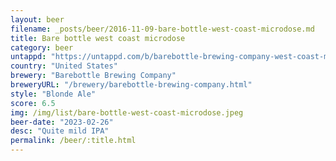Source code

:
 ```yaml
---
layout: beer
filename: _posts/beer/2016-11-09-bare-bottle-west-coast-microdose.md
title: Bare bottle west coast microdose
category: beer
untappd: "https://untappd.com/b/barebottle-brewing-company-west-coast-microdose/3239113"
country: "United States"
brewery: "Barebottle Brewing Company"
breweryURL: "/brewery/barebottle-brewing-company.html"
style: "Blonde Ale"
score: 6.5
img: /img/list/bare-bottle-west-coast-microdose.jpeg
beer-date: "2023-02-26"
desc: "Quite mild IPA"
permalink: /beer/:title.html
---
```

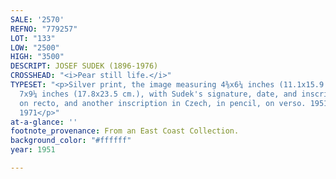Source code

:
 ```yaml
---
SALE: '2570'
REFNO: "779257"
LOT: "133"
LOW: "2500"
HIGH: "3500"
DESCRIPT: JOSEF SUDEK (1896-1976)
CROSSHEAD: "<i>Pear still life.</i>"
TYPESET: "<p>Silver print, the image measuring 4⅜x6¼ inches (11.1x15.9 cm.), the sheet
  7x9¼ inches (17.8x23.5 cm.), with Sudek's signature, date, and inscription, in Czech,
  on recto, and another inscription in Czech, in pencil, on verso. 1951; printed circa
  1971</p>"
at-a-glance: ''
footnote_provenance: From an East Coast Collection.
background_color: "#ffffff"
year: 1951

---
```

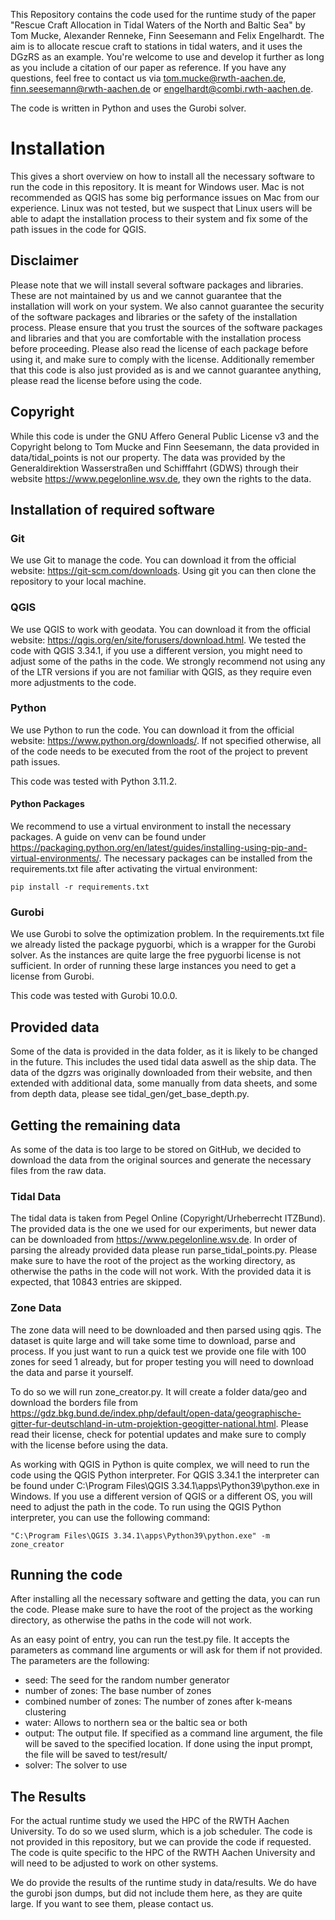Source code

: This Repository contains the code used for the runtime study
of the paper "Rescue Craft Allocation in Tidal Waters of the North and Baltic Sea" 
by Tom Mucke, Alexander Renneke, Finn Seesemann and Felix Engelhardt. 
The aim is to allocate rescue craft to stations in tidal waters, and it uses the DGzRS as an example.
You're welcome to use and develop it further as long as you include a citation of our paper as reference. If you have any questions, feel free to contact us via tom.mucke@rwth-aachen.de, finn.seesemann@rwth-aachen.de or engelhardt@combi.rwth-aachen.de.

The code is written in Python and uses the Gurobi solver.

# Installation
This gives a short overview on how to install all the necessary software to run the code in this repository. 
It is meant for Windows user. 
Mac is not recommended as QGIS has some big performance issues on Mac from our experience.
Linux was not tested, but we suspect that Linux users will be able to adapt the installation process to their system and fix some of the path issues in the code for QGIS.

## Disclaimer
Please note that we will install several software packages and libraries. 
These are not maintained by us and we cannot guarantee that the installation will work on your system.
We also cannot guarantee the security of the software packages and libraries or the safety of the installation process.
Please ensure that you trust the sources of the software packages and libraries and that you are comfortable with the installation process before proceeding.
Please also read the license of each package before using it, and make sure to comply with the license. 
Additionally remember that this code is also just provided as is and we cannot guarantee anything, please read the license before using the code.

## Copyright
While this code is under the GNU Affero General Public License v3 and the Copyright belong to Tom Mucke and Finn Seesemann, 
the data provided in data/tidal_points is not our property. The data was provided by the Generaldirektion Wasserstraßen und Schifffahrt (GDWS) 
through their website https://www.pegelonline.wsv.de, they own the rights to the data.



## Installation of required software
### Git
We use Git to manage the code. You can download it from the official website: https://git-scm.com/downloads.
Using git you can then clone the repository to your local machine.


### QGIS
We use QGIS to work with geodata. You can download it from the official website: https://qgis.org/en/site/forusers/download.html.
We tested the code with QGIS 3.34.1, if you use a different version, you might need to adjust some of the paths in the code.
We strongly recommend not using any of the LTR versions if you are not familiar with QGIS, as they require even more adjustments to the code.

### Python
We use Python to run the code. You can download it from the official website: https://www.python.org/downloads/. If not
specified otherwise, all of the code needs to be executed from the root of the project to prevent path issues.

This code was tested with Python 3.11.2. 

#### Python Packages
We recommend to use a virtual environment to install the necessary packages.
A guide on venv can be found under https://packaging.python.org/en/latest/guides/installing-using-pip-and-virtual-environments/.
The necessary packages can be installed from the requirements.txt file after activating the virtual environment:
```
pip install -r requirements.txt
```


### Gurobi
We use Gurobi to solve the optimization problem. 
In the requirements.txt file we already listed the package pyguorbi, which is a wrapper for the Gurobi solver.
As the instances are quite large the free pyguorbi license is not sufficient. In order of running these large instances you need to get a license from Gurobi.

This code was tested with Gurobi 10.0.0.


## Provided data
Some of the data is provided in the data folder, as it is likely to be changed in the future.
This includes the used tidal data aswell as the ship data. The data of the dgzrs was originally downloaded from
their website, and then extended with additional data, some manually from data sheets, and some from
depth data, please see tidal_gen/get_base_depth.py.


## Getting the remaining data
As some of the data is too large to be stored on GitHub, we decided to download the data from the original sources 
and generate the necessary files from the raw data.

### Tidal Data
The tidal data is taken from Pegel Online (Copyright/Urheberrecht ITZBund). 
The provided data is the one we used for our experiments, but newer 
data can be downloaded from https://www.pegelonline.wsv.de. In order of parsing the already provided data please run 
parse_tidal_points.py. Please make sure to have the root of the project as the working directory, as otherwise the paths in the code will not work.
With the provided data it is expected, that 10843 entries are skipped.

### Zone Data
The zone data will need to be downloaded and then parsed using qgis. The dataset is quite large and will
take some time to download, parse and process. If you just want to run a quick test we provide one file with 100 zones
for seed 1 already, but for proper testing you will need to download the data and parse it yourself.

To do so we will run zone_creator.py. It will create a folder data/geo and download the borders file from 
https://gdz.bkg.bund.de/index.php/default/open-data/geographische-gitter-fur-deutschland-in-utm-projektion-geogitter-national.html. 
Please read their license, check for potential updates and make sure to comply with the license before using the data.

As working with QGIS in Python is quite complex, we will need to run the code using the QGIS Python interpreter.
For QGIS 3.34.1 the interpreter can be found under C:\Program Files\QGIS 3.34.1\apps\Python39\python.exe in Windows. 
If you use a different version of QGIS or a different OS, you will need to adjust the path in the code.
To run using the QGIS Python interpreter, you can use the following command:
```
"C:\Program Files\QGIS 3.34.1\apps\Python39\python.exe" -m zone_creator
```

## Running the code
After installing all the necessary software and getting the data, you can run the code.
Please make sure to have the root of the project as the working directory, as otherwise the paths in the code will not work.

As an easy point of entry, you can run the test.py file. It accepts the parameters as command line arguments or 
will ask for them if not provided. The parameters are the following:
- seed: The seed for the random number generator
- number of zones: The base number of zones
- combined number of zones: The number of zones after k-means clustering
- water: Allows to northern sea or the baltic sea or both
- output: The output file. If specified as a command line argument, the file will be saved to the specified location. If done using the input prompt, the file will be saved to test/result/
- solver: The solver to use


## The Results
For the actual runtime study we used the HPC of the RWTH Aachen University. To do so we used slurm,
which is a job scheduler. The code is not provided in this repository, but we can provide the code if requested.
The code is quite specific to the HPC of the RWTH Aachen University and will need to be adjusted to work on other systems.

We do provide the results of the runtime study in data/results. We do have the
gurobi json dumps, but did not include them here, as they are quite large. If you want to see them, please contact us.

## PROMPT:
Write the records out again exactly; none of the pictures belong in the copy.

## TASK ANSWER:
Source code

:
 ```yaml
---
layout: beer
filename: _posts/beer/2016-11-09-bare-bottle-west-coast-microdose.md
title: Bare bottle west coast microdose
category: beer
untappd: "https://untappd.com/b/barebottle-brewing-company-west-coast-microdose/3239113"
country: "United States"
brewery: "Barebottle Brewing Company"
breweryURL: "/brewery/barebottle-brewing-company.html"
style: "Blonde Ale"
score: 6.5
img: /img/list/bare-bottle-west-coast-microdose.jpeg
beer-date: "2023-02-26"
desc: "Quite mild IPA"
permalink: /beer/:title.html
---
```

Source code

:
 ```yaml
---
SALE: '2570'
REFNO: "779257"
LOT: "133"
LOW: "2500"
HIGH: "3500"
DESCRIPT: JOSEF SUDEK (1896-1976)
CROSSHEAD: "<i>Pear still life.</i>"
TYPESET: "<p>Silver print, the image measuring 4⅜x6¼ inches (11.1x15.9 cm.), the sheet
  7x9¼ inches (17.8x23.5 cm.), with Sudek's signature, date, and inscription, in Czech,
  on recto, and another inscription in Czech, in pencil, on verso. 1951; printed circa
  1971</p>"
at-a-glance: ''
footnote_provenance: From an East Coast Collection.
background_color: "#ffffff"
year: 1951

---
```

Source code

: This Repository contains the code used for the runtime study
of the paper "Rescue Craft Allocation in Tidal Waters of the North and Baltic Sea" 
by Tom Mucke, Alexander Renneke, Finn Seesemann and Felix Engelhardt. 
The aim is to allocate rescue craft to stations in tidal waters, and it uses the DGzRS as an example.
You're welcome to use and develop it further as long as you include a citation of our paper as reference. If you have any questions, feel free to contact us via tom.mucke@rwth-aachen.de, finn.seesemann@rwth-aachen.de or engelhardt@combi.rwth-aachen.de.

The code is written in Python and uses the Gurobi solver.

# Installation
This gives a short overview on how to install all the necessary software to run the code in this repository. 
It is meant for Windows user. 
Mac is not recommended as QGIS has some big performance issues on Mac from our experience.
Linux was not tested, but we suspect that Linux users will be able to adapt the installation process to their system and fix some of the path issues in the code for QGIS.

## Disclaimer
Please note that we will install several software packages and libraries. 
These are not maintained by us and we cannot guarantee that the installation will work on your system.
We also cannot guarantee the security of the software packages and libraries or the safety of the installation process.
Please ensure that you trust the sources of the software packages and libraries and that you are comfortable with the installation process before proceeding.
Please also read the license of each package before using it, and make sure to comply with the license. 
Additionally remember that this code is also just provided as is and we cannot guarantee anything, please read the license before using the code.

## Copyright
While this code is under the GNU Affero General Public License v3 and the Copyright belong to Tom Mucke and Finn Seesemann, 
the data provided in data/tidal_points is not our property. The data was provided by the Generaldirektion Wasserstraßen und Schifffahrt (GDWS) 
through their website https://www.pegelonline.wsv.de, they own the rights to the data.



## Installation of required software
### Git
We use Git to manage the code. You can download it from the official website: https://git-scm.com/downloads.
Using git you can then clone the repository to your local machine.


### QGIS
We use QGIS to work with geodata. You can download it from the official website: https://qgis.org/en/site/forusers/download.html.
We tested the code with QGIS 3.34.1, if you use a different version, you might need to adjust some of the paths in the code.
We strongly recommend not using any of the LTR versions if you are not familiar with QGIS, as they require even more adjustments to the code.

### Python
We use Python to run the code. You can download it from the official website: https://www.python.org/downloads/. If not
specified otherwise, all of the code needs to be executed from the root of the project to prevent path issues.

This code was tested with Python 3.11.2. 

#### Python Packages
We recommend to use a virtual environment to install the necessary packages.
A guide on venv can be found under https://packaging.python.org/en/latest/guides/installing-using-pip-and-virtual-environments/.
The necessary packages can be installed from the requirements.txt file after activating the virtual environment:
```
pip install -r requirements.txt
```


### Gurobi
We use Gurobi to solve the optimization problem. 
In the requirements.txt file we already listed the package pyguorbi, which is a wrapper for the Gurobi solver.
As the instances are quite large the free pyguorbi license is not sufficient. In order of running these large instances you need to get a license from Gurobi.

This code was tested with Gurobi 10.0.0.


## Provided data
Some of the data is provided in the data folder, as it is likely to be changed in the future.
This includes the used tidal data aswell as the ship data. The data of the dgzrs was originally downloaded from
their website, and then extended with additional data, some manually from data sheets, and some from
depth data, please see tidal_gen/get_base_depth.py.


## Getting the remaining data
As some of the data is too large to be stored on GitHub, we decided to download the data from the original sources 
and generate the necessary files from the raw data.

### Tidal Data
The tidal data is taken from Pegel Online (Copyright/Urheberrecht ITZBund). 
The provided data is the one we used for our experiments, but newer 
data can be downloaded from https://www.pegelonline.wsv.de. In order of parsing the already provided data please run 
parse_tidal_points.py. Please make sure to have the root of the project as the working directory, as otherwise the paths in the code will not work.
With the provided data it is expected, that 10843 entries are skipped.

### Zone Data
The zone data will need to be downloaded and then parsed using qgis. The dataset is quite large and will
take some time to download, parse and process. If you just want to run a quick test we provide one file with 100 zones
for seed 1 already, but for proper testing you will need to download the data and parse it yourself.

To do so we will run zone_creator.py. It will create a folder data/geo and download the borders file from 
https://gdz.bkg.bund.de/index.php/default/open-data/geographische-gitter-fur-deutschland-in-utm-projektion-geogitter-national.html. 
Please read their license, check for potential updates and make sure to comply with the license before using the data.

As working with QGIS in Python is quite complex, we will need to run the code using the QGIS Python interpreter.
For QGIS 3.34.1 the interpreter can be found under C:\Program Files\QGIS 3.34.1\apps\Python39\python.exe in Windows. 
If you use a different version of QGIS or a different OS, you will need to adjust the path in the code.
To run using the QGIS Python interpreter, you can use the following command:
```
"C:\Program Files\QGIS 3.34.1\apps\Python39\python.exe" -m zone_creator
```

## Running the code
After installing all the necessary software and getting the data, you can run the code.
Please make sure to have the root of the project as the working directory, as otherwise the paths in the code will not work.

As an easy point of entry, you can run the test.py file. It accepts the parameters as command line arguments or 
will ask for them if not provided. The parameters are the following:
- seed: The seed for the random number generator
- number of zones: The base number of zones
- combined number of zones: The number of zones after k-means clustering
- water: Allows to northern sea or the baltic sea or both
- output: The output file. If specified as a command line argument, the file will be saved to the specified location. If done using the input prompt, the file will be saved to test/result/
- solver: The solver to use


## The Results
For the actual runtime study we used the HPC of the RWTH Aachen University. To do so we used slurm,
which is a job scheduler. The code is not provided in this repository, but we can provide the code if requested.
The code is quite specific to the HPC of the RWTH Aachen University and will need to be adjusted to work on other systems.

We do provide the results of the runtime study in data/results. We do have the
gurobi json dumps, but did not include them here, as they are quite large. If you want to see them, please contact us.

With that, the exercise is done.